ベトナムはグエン・タン・ズン前首相時代の2009年から、ASEAN域内初となる原発導入計画を推進してきました。ベトナム国内だけでなく、ベトナム南部の火力発電所から電気を輸出しているカンボジアの電力需要もうなぎ上りになっており、2030年には原発を最大で8基建設しなければ間に合わなくなるというマスタープラン(長期計画)をまとめ上げ、国会で承認。2010年には1ヶ所目のニントゥアン第1原発(ニントゥアン省トゥアンナム県)をロシアの技術で建設する契約を交わし、続けて第2原発(ニントゥアン省ニンハイ県)を日本の支援で建設するため、内閣総理大臣・菅直人(民進党、衆院比例東京ブロック=当時は民主党、衆院東京18区)とズン首相による政府間合意の下、国際原子力開発(東京都千代田区)と日本原子力発電(原電、東京都千代田区)が現地での調査に乗り出しました。
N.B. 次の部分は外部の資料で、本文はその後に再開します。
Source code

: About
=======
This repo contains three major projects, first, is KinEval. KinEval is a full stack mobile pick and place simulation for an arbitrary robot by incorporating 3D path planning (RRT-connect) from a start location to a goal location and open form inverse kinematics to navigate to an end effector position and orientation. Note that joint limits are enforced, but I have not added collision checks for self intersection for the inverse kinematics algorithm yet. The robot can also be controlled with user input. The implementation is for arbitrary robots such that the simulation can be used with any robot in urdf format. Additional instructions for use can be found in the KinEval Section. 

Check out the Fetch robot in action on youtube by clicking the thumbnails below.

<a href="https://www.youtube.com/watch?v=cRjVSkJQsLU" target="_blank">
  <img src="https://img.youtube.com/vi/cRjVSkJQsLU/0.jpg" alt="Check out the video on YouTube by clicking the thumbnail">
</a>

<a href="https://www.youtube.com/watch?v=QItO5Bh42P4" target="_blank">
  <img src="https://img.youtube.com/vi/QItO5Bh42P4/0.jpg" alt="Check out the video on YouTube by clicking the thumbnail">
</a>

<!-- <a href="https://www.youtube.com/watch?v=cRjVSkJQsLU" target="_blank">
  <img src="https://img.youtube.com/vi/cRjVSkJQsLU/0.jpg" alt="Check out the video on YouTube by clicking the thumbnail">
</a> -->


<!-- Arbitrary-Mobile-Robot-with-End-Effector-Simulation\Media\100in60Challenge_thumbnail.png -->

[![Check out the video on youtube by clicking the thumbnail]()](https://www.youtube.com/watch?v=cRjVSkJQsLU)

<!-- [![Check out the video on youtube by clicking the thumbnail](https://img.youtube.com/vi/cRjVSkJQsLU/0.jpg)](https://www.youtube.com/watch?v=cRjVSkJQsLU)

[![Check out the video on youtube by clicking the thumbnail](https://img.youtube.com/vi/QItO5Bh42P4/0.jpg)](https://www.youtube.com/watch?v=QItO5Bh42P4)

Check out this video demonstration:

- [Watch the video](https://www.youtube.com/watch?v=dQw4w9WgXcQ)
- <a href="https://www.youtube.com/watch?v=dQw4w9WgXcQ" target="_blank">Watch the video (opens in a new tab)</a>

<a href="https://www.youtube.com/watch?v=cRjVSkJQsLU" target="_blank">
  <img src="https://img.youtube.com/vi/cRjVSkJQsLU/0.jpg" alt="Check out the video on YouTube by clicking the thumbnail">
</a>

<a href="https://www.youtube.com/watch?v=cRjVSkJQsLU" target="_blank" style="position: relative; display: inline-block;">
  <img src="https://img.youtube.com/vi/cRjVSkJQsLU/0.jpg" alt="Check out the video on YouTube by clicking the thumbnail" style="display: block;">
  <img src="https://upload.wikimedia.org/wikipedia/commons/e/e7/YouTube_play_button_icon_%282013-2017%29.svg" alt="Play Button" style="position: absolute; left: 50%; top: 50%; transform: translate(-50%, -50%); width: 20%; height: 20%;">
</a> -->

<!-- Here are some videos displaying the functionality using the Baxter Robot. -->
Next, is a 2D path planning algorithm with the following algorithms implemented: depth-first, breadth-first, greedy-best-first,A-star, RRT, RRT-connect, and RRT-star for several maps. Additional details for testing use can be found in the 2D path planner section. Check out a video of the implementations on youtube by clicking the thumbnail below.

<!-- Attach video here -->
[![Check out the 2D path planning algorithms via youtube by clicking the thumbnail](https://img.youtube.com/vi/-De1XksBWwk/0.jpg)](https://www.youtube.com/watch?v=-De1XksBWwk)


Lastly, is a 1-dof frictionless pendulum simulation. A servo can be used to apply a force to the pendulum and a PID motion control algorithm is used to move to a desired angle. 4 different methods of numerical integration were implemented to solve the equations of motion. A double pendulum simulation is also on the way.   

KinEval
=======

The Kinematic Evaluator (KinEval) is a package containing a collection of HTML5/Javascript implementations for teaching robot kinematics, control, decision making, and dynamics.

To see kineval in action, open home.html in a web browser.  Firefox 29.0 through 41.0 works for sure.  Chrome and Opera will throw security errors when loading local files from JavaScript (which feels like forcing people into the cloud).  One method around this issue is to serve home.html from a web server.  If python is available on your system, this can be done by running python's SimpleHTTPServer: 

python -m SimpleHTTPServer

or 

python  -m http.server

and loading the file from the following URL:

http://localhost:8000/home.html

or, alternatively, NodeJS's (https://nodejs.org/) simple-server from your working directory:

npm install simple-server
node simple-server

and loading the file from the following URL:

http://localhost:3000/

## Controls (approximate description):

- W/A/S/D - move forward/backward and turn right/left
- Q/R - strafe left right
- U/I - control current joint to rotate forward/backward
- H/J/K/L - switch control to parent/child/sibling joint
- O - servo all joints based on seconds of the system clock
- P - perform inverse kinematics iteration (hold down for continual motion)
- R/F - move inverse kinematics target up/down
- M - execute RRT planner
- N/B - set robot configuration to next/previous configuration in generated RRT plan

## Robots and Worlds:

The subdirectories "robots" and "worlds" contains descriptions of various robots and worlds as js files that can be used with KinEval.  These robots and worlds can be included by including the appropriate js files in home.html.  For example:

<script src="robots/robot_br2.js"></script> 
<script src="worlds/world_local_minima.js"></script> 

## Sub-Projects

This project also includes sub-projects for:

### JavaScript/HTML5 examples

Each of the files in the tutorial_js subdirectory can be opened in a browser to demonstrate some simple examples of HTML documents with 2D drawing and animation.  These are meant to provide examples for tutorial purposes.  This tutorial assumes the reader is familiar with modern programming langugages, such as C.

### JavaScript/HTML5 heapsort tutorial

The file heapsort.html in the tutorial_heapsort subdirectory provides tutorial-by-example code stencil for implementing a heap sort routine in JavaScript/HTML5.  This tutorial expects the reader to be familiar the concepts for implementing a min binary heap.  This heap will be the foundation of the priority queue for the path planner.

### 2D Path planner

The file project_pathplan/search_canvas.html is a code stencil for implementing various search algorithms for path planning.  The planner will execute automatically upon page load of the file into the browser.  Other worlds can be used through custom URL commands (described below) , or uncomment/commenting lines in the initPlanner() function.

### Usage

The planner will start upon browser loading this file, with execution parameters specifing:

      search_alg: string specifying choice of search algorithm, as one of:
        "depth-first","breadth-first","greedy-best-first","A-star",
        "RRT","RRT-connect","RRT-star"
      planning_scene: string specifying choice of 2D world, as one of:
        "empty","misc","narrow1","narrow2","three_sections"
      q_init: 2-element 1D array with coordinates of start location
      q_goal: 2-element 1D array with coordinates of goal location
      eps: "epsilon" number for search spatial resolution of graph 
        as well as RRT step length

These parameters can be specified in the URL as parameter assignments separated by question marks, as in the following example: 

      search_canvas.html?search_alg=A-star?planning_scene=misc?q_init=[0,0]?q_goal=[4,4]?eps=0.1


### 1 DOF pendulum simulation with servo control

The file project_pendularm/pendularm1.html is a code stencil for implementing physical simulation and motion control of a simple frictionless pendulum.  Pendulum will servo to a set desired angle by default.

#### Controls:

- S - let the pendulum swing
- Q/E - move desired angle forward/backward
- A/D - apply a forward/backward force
しかし、直後に東日本大震災、そしてそれに伴う東京電力福島第一原子力発電所(福島県大熊町)での未曽有の大事故によって計画は暗礁に乗り上げます。福一事故の直後にベトナム政府は建設予定地が外洋(南シナ海)に直接面するという福一と似た環境にあるとして、津波を防ぐため海岸から15mの高さの堤防を建設すると発表します。だが、不安は消し去れません。着工は2度に渡って延期される一方で、日本の反・脱原発勢力も政府に計画中止を求める働きかけを行ったものの、12年12月の政権交代で与党に復帰した自民党は一貫して原発推進の立場を取っているため、突っぱねます。内閣総理大臣・安倍晋三(衆院山口4区)は自ら掲げる経済成長戦略に原発の再稼働と海外への技術移転を盛り込み、その最初の目玉、初の原発輸出実績としてニントゥアン第2原発を何としても完成させようと考えていました。
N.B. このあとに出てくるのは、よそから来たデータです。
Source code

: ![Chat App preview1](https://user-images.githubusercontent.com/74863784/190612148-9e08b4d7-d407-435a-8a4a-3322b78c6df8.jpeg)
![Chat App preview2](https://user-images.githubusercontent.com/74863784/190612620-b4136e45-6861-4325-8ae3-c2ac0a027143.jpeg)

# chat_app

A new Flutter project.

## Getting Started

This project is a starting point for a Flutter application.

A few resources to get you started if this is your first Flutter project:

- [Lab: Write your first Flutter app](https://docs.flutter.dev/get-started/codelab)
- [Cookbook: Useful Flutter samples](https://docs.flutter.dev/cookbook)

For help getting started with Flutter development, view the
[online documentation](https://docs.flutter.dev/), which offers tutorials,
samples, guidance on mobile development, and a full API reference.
16年1月のベトナム共産党大会と4月の国会による政府トップ人事で、ズン首相が2期10年の任期を終えて退任すると、ズン氏が推し進めた数々のインフラプロジェクトに見直しが入ります。その中で、ニントゥアン第1、第2両原発は
・構想当時と比べてマクロ経済の発展状況が大きく変わったこと
・福一事故の影響により建設コストが構想段階の2倍に膨れ上がったこと
・他に優先するべき大型インフラ整備案件があること
を理由に中止、再生可能も含めた他のエネルギーによる発電所建設を推進していくとするマスタープランの見直しが提案されました。そして、今回の第14期2回国会に関連決議案が政府提出されたのです。ハノイで編集されている日系ニュースサイト『VIETJO』は、決議が定数500人の国会議員のうち92%にあたる460人の賛成を得て採択されたと報じました。